Nikolay Artamonov
Nikolay Artamonov

Reputation: 577

Why is `forever` in Haskell implemented this way?

Haskell provides a convenient function forever that repeats a monadic effect indefinitely. It can be defined as follows:

forever :: Monad m => m a -> m b
forever ma = ma >> forever ma

However, in the standard library the function is defined differently:

forever :: Monad m => m a -> m b
forever a = let a' = a *> a' in a'

The let binding is used to force "explicit sharing here, as it prevents a space leak regardless of optimizations" (from the comment on implementation).
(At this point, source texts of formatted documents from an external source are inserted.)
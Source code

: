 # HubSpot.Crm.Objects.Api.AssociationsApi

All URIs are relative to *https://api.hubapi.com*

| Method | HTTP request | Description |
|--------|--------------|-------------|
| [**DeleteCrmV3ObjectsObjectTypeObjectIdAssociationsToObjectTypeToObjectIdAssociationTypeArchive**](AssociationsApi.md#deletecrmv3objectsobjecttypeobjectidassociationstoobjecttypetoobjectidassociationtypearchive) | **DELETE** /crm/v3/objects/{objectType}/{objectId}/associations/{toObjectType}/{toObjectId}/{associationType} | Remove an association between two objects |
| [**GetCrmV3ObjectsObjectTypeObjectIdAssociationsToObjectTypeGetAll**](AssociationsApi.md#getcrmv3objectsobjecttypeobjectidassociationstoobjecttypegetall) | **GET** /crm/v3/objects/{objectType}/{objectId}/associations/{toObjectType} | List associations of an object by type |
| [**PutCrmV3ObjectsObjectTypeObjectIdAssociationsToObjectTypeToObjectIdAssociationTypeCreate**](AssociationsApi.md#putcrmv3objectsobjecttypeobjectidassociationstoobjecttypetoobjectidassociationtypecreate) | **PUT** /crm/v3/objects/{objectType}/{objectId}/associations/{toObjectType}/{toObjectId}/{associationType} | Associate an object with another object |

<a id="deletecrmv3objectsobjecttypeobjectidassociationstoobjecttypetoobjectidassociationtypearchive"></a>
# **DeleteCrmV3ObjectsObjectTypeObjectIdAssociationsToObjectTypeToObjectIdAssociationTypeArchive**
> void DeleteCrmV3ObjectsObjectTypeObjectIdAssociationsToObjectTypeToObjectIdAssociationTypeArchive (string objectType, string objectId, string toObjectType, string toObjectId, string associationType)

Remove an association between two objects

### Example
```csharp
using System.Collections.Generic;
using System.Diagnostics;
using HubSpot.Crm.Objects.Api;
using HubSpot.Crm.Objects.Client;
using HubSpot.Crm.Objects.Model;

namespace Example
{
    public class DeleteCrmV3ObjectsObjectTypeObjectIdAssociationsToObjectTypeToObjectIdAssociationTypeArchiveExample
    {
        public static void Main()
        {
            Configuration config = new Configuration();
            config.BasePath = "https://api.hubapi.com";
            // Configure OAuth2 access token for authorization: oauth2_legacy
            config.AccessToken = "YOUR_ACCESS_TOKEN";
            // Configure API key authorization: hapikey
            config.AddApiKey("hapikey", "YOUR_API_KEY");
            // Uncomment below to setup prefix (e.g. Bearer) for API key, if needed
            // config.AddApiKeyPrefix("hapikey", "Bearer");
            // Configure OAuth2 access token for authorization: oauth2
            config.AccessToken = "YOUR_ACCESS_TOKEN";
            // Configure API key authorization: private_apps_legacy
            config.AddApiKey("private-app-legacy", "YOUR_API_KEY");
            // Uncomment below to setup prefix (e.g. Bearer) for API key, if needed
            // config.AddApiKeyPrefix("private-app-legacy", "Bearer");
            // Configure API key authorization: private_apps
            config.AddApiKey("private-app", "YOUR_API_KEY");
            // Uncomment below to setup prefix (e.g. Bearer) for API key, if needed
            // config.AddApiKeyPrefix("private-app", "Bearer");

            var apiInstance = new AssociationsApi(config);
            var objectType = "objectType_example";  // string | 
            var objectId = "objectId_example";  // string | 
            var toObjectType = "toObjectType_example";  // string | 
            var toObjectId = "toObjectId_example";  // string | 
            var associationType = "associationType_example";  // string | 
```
Can you explain why the first definition potentially has space leaks?

Upvotes: 10

Views: 355

Answers (1)

Daniel Wagner
Daniel Wagner

Reputation: 153172

The execution engine starts off with a pointer to your loop, and lazily expands it as it needs to find out what IO action to execute next. With your definition of forever, here's what a few iterations of the loop like like in terms of "objects stored in memory":

1.
  PC
   |
   v
forever
   |
   v
  ma

2. 
PC
 |
 v
(>>) --> forever
 |         /
 v L------/
ma

3.
           PC
            |
            v
(>>) --> forever
 |         /
 v  L-----/
ma

4.
         PC
          |
          v
(>>) --> (>>) --> forever
 |        /          /
 v L-----/----------/
ma

5 and 6.
                  PC
                   |
                   v
(>>) --> (>>) --> (>>) --> forever
 |        /        /          /
 v L-----/--------/----------/
ma

The result is that as execution continues, you get more and more copies of (>>) cells. Under normal circumstances, this is no big deal; there's no reference to the first cell, so when a garbage collection happens, the already-executed prefix gets tossed out. But what if we accidentally pass an infinite loop as ma?

1.
  PC
   |
   v
forever
   |
   v
forever
   |
   v
  ma

2.
  PC
   |
   v
  (>>) -> forever
   |         /
   v L------/
forever
   |
   v
  ma

3.
                 return here
                 when done
                     |
                     v
         (>>) --> forever
          |          /
          v L-------/
PC --> forever
          |
          v
         ma

4.
               return here
                   |
                   v
       (>>) --> forever
        |          /
        v L-------/
PC --> (>>) --> forever
        |          /
        v L-------/
       ma

like, 12ish.
       return here
            |
            v
(>>) --> forever
 |          /
 v L-------/
(>>) --> (>>) --> (>>) --> (>>) --> (>>) --> forever <-- PC
 |        /        /        /        /          /
 v L-----/--------/--------/--------/----------/
ma

This time we can't garbage collect the prefix, because one "stack frame" up, we have a pointer to the top-level forever, which still refers to the first (>>)! Whoops. The fancier definition gets around this by making an in-memory cycle. There, forever ma's object looks more like this:

  /----\
 v     |
(*>) --/
 |
 v
ma

Now no extra (*>)'s need to get allocated (nor garbage collected) as execution proceeds -- even if we nest them. The execution pointer will simply move around and around within this graph.